Jeder gesunde Mensch erwirbt als Kind unter normalen Bedingungen eine Sprache und beherrscht sie später vollständig. Denn wir sind nicht nur in der Lage, eine Sprache zu erlernen, sondern können aufgrund unserer Anlagen gar nicht anders, als dies zu tun. So sind zwar schriftlose Kulturen und Völker bekannt, die auf das Rechnen verzichten, doch ist kein einziges Beispiel einer sprachlosen Gemeinschaft dokumentiert. Fälle, in denen jemand nicht spricht, da der Kontakt zur Umgebung gewaltsam unterbunden wird oder weil eine schwere Behinderung wie etwa Taubheit vorliegt, zählen in diesem Zusammenhang selbstverständlich nicht.
 
 
Die Anlage, eine Sprache zu erlernen, ist plastisch, da sie keine bestimmte Sprache vorschreibt.
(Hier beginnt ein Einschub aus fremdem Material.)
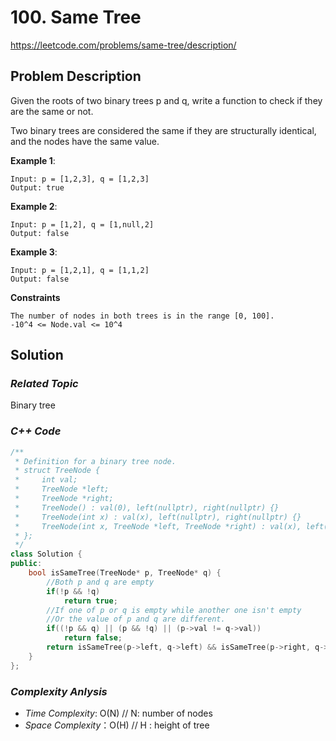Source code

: # 100. Same Tree
https://leetcode.com/problems/same-tree/description/

## Problem Description

Given the roots of two binary trees p and q, write a function to check if they are the same or not.

Two binary trees are considered the same if they are structurally identical, and the nodes have the same value.


**Example 1**:
```
Input: p = [1,2,3], q = [1,2,3]
Output: true
```
**Example 2**:
```
Input: p = [1,2], q = [1,null,2]
Output: false
```
**Example 3**:
```
Input: p = [1,2,1], q = [1,1,2]
Output: false
```

**Constraints**
```
The number of nodes in both trees is in the range [0, 100].
-10^4 <= Node.val <= 10^4
```

## Solution

### _Related Topic_
   Binary tree

### _C++ Code_
```cpp
/**
 * Definition for a binary tree node.
 * struct TreeNode {
 *     int val;
 *     TreeNode *left;
 *     TreeNode *right;
 *     TreeNode() : val(0), left(nullptr), right(nullptr) {}
 *     TreeNode(int x) : val(x), left(nullptr), right(nullptr) {}
 *     TreeNode(int x, TreeNode *left, TreeNode *right) : val(x), left(left), right(right) {}
 * };
 */
class Solution {
public:
    bool isSameTree(TreeNode* p, TreeNode* q) {
        //Both p and q are empty
        if(!p && !q)
            return true;
        //If one of p or q is empty while another one isn't empty
        //Or the value of p and q are different.
        if((!p && q) || (p && !q) || (p->val != q->val))
            return false;
        return isSameTree(p->left, q->left) && isSameTree(p->right, q->right);
    }
};
```

### _Complexity Anlysis_
- _Time Complexity_: O(N)  // N: number of nodes
- _Space Complexity_：O(H) // H : height of tree
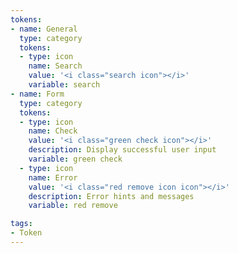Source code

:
 ```yaml
---
tokens:
- name: General
  type: category
  tokens:
  - type: icon
    name: Search
    value: '<i class="search icon"></i>'
    variable: search
- name: Form
  type: category
  tokens:
  - type: icon
    name: Check
    value: '<i class="green check icon"></i>'
    description: Display successful user input
    variable: green check
  - type: icon
    name: Error
    value: '<i class="red remove icon icon"></i>'
    description: Error hints and messages
    variable: red remove

tags:
- Token
---
```

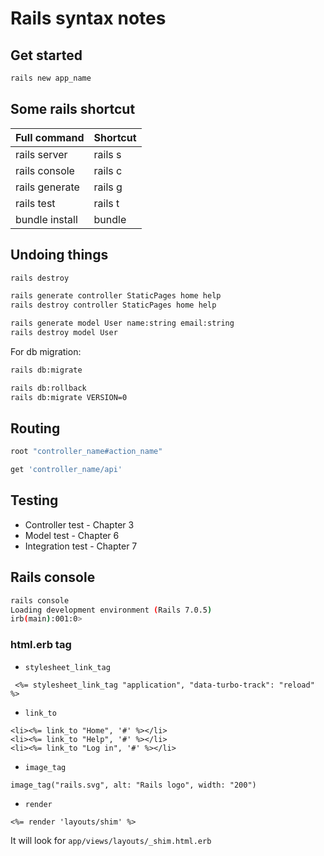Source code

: # Rails syntax notes
## Get started
```bash
rails new app_name
```
## Some rails shortcut
| Full command      | Shortcut  |
| ----------------- | --------- |
| rails server      | rails s   |
| rails console     | rails c   |
| rails generate    | rails g   |
| rails test        | rails t   |
| bundle install    | bundle    |

## Undoing things
```bash
rails destroy
```
```bash
rails generate controller StaticPages home help
rails destroy controller StaticPages home help

rails generate model User name:string email:string
rails destroy model User
```
For db migration:
```bash
rails db:migrate

rails db:rollback
rails db:migrate VERSION=0
```
## Routing
```rb
root "controller_name#action_name"

get 'controller_name/api'
```

## Testing
- Controller test - Chapter 3
- Model test - Chapter 6
- Integration test - Chapter 7

## Rails console
```bash
rails console
Loading development environment (Rails 7.0.5)
irb(main):001:0>
```

### html.erb tag
- `stylesheet_link_tag`
```erb
 <%= stylesheet_link_tag "application", "data-turbo-track": "reload" %>
 ```
- `link_to`
```erb
<li><%= link_to "Home", '#' %></li>
<li><%= link_to "Help", '#' %></li>
<li><%= link_to "Log in", '#' %></li>
```
- `image_tag`
```erb
image_tag("rails.svg", alt: "Rails logo", width: "200")
```
- `render`
```erb
<%= render 'layouts/shim' %>
```
It will look for `app/views/layouts/_shim.html.erb`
Homogenität und Plastizität zusammen reflektieren die wichtige Tatsache, dass jeder Mensch als Kind jede menschliche Sprache erlernen kann. Vor dem Hintergrund der Imperativität des Spracherwerbs lernt jeder Mensch in seiner Kindheit unabhängig von seiner Abstammung zunächst die Sprache seiner Umgebung. Das aber heißt mit Blick auf die einzelnen Sprachen, dass es keine wirklich primitiven oder höher stehenden Sprachen oder Varietäten gibt. Die allgemeine Hochschätzung etwa des Sanskrits oder des Chinesischen beruht weniger auf den linguistischen Eigenschaften dieser Sprachen, als vielmehr auf ihrer Literatur. Wer Slangs als minderwertig empfindet, verkennt die Komplexität ihrer sprachlichen Strukturen. In diesem Sinn hat der amerikanische Linguist und Anthropologe Edward Sapir als Erster die Meinung vertreten, dass sich keine Sprache in dem für uns überschaubaren Zeitraum linguistisch beurteilt wesentlich weiterentwickelt habe oder degeneriert sei.
 
 
Im Alter von acht bis zwölf Jahren beherrscht ein Kind in der Regel auch komplexere grammatische Strukturen und schwierige Begriffsbildungen. Damit gilt der primäre Spracherwerb als abgeschlossen. Doch bleibt der Mensch zeitlebens bis zu einem gewissen Grade sprachlich variabel. So übernimmt und prägt er neue Wörter, erweitert er die Bedeutung vertrauter Ausdrücke um modische Schattierungen oder vergisst Teile seines Wortschatzes. Die grammatische Struktur von Sätzen scheint dagegen bei Erwachsenen relativ stabil zu sein. Die Variabilität der Sprache im Erwachsenenalter ist die Vorbedingung für jede über den Wechsel der Generationen hinausgehende Evolution der Sprachen und damit für die Entfaltung einer Sprach- und Kulturgeschichte.
 
 
Ein Mensch kann als Kind nicht nur seine Muttersprache erwerben, sondern nacheinander oder gleichzeitig weitere Sprachen erlernen. Der Mensch kann in diesem Sinn multipel genannt werden. Beispielsweise lernen indische Kinder, entsprechende soziale Verhältnisse vorausgesetzt, bereits in jungen Jahren eine der 14 offiziellen Regionalsprachen des Landes, die indische Amtssprache Hindi und zudem oft noch Englisch. Offensichtlich blockiert das Erlernen oder Beherrschen der einen Sprache nicht grundsätzlich das der anderen, wenn auch nach Ansicht einiger Entwicklungspsychologen multiple Lernprozesse dazu führen, dass keine der beteiligten Sprachen vollständig erworben wird. Multiplität ist die Voraussetzung für die Verständigung zwischen den Menschen mit verschiedenen Sprachen und somit auch für Übersetzungen. Daher könnte ohne die Multiplität auch kein Austausch zwischen den Sprachen stattfinden. Ohne sie wären die verschiedenen Sprachgemeinschaften kulturell isoliert.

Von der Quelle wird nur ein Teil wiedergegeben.